Earle brought the idea to the Dark Inquiry, which helped realize and transform the project with the help of Maya Binyam, who co-leads the project, and others on the team.

"From a critical standpoint, bail and cryptocurrency are a generative pair," Binyam says. "The state incarcerates people before they've been convicted of anything and then forces them to pay for their own release, propagating the faulty belief that cash for freedom is a legitimate legal exchange. Bail is a tool of coercion, predictive policing, and surveillance, but it is also a form of currency mining from low-income individuals and communities of color. Bail Bloc allows you to offer your computer as the target for that mining in their stead."

Bail Bloc gives 100 percent of the funds raised to the Bronx Freedom Fund, a non-profit with a revolving fund to pay bail for people accused of misdemeanors. The fund estimates it pays bail for about 100 people each month. According to data the non-profit has acquired since 2007, about 96 percent of its clients return for all their court dates, despite not having any of their own money on the line. Some 55 percent of its clients' cases result in a dismissal of all charges.

Conversely, 92 percent of defendants who stay in jail until the end of their case because they can't pay bail will plead guilty, forfeiting their constitutional right to trial, and acquiring a criminal record, just because they want to get home.

According to the Bail Project, a recently launched non-profit that seeks to take the Bronx Freedom Fund's model national, the cascading effects of even a single night in jail because of an inability to pay bail have stark consequences. A single night in jail can, and has, caused the loss of a job, a home, and, in some cases, custody of children. The Bail Project notes that 41 percent of sexual victimization in jail happens in the first three days, and almost 50 percent of all jail deaths, including suicides, occur within the first week.

Ezra Ritchin, who has served as project director at the Bronx Freedom Fund for the last two years, believes that the non-profit is calling into question the motivation behind bail in the first place, and what its purpose is.

"It's like the presumption of innocence is up for sale, and whether or not you can purchase that obviously falls along class and race lines," Ritchin says. "[In] creating a system that criminalizes race and poverty, we have actually created two systems, one that works in the way that someone might imagine, where you're innocent until proven guilty if you're wealthy enough to purchase that presumption, and one where you're guilty until proven innocent for those who can't afford to purchase it."

Binyam also sees this approach as a direct repudiation of what's commonly known as slacktivism. "Bail Bloc is very much meant to be a critique of slacktivism," she says. "Liberalism has conditioned the unfortunate situation that Bail Bloc tries to weaponize—namely, that people who believe themselves protected from state violence often need a techno-hook to undertake a political action. Their devices have the capacity to take a political action, even if they don't."

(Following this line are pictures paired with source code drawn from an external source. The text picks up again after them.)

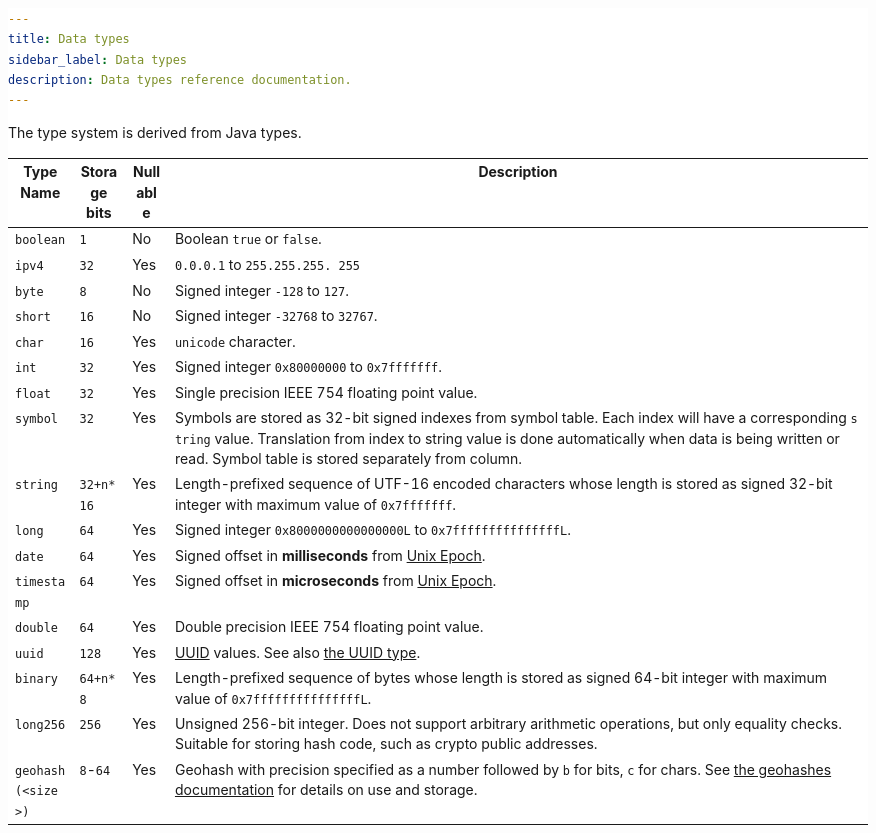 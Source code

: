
```yaml
---
title: Data types
sidebar_label: Data types
description: Data types reference documentation.
---
```


The type system is derived from Java types.

| Type Name         | Storage bits | Nullable | Description                                                                                                                                                                                                                                                         |
| ----------------- | ------------ | -------- |---------------------------------------------------------------------------------------------------------------------------------------------------------------------------------------------------------------------------------------------------------------------|
| `boolean`         | `1`          | No       | Boolean `true` or `false`.                                                                                                                                                                                                                                          |
| `ipv4`         | `32`          | Yes       | `0.0.0.1` to `255.255.255. 255`                                                                                                                                                                                 |
| `byte`            | `8`          | No       | Signed integer `-128` to `127`.                                                                                                                                                                                                                                     |
| `short`           | `16`         | No       | Signed integer `-32768` to `32767`.                                                                                                                                                                                                                                 |
| `char`            | `16`         | Yes      | `unicode` character.                                                                                                                                                                                                                                                |
| `int`             | `32`         | Yes      | Signed integer `0x80000000` to `0x7fffffff`.                                                                                                                                                                                                                        |
| `float`           | `32`         | Yes      | Single precision IEEE 754 floating point value.                                                                                                                                                                                                                     |
| `symbol`          | `32`         | Yes      | Symbols are stored as 32-bit signed indexes from symbol table. Each index will have a corresponding `string` value. Translation from index to string value is done automatically when data is being written or read. Symbol table is stored separately from column. |
| `string`          | `32+n*16`    | Yes      | Length-prefixed sequence of UTF-16 encoded characters whose length is stored as signed 32-bit integer with maximum value of `0x7fffffff`.                                                                                                                           |
| `long`            | `64`         | Yes      | Signed integer `0x8000000000000000L` to `0x7fffffffffffffffL`.                                                                                                                                                                                                      |
| `date`            | `64`         | Yes      | Signed offset in **milliseconds** from [Unix Epoch](https://en.wikipedia.org/wiki/Unix_time).                                                                                                                                                                       |
| `timestamp`       | `64`         | Yes      | Signed offset in **microseconds** from [Unix Epoch](https://en.wikipedia.org/wiki/Unix_time).                                                                                                                                                                       |
| `double`          | `64`         | Yes      | Double precision IEEE 754 floating point value.                                                                                                                                                                                                                     |
| `uuid`            | `128`        | Yes      | [UUID](https://en.wikipedia.org/wiki/Universally_unique_identifier) values. See also [the UUID type](#the-uuid-type).                                                                                                                                               |
| `binary`          | `64+n*8`     | Yes      | Length-prefixed sequence of bytes whose length is stored as signed 64-bit integer with maximum value of `0x7fffffffffffffffL`.                                                                                                                                      |
| `long256`         | `256`        | Yes      | Unsigned 256-bit integer. Does not support arbitrary arithmetic operations, but only equality checks. Suitable for storing hash code, such as crypto public addresses.                                                                                              |
| `geohash(<size>)` | `8`-`64`     | Yes      | Geohash with precision specified as a number followed by `b` for bits, `c` for chars. See [the geohashes documentation](/docs/concept/geohashes/) for details on use and storage.                                                                                   |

Even though a single user may only generate two to three dollars a month, given the low barrier to entry, and the passive mining of the cryptocurrency, the project has the potential to scale quickly. And given that bail funds are recycling, meaning once someone completes their court process the funds are returned, that means that a single dollar that's mined could fund multiple people's bail a year. So as more funds are raised, spent, and returned, more people can be helped.

"Every time a user downloads and runs Bail Bloc, they are disrupting and resisting a system that criminalizes race and poverty," Ritchin says. "It's allowing people to make a direct contribution and make a direct statement at the same time."